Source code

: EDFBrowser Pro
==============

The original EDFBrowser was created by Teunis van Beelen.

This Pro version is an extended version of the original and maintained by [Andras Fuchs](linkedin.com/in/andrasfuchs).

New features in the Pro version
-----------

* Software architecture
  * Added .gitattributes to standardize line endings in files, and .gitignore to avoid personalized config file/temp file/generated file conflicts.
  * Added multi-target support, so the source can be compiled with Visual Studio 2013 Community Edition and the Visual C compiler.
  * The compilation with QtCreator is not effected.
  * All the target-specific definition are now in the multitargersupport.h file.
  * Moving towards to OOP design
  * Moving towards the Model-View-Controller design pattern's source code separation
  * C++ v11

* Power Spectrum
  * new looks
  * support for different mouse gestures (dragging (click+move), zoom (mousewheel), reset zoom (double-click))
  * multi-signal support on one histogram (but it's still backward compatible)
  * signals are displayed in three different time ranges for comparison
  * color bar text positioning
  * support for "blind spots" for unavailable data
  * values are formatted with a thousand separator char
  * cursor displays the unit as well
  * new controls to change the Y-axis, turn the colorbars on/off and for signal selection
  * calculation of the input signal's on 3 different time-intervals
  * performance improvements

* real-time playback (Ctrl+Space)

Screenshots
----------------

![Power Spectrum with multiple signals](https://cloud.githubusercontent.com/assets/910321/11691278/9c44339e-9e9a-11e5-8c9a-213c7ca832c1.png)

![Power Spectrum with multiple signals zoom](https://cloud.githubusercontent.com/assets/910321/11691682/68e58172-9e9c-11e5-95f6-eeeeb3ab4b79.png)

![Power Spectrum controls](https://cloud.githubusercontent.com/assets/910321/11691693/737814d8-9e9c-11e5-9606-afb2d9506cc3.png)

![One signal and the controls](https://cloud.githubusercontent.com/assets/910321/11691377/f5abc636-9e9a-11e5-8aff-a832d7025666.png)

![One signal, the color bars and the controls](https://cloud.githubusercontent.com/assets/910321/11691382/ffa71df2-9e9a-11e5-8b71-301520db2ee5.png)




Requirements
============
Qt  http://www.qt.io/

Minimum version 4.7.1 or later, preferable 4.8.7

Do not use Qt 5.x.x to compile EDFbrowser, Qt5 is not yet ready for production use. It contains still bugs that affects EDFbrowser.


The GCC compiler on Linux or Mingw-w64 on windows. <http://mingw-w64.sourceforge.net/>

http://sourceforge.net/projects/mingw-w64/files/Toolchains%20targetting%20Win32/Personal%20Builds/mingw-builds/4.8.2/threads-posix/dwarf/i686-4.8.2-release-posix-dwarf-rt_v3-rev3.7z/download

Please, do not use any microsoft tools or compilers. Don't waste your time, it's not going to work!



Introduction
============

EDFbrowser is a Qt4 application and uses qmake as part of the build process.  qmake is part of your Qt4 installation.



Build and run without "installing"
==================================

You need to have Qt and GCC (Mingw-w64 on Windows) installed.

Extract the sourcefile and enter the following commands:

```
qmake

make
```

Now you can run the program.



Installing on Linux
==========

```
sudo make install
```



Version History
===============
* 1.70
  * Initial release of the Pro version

· · · · ·

◆ Activity ◆
The answer must consist solely of the number of lines in the entries that contain the word "release".

◆ Exercise output ◆
2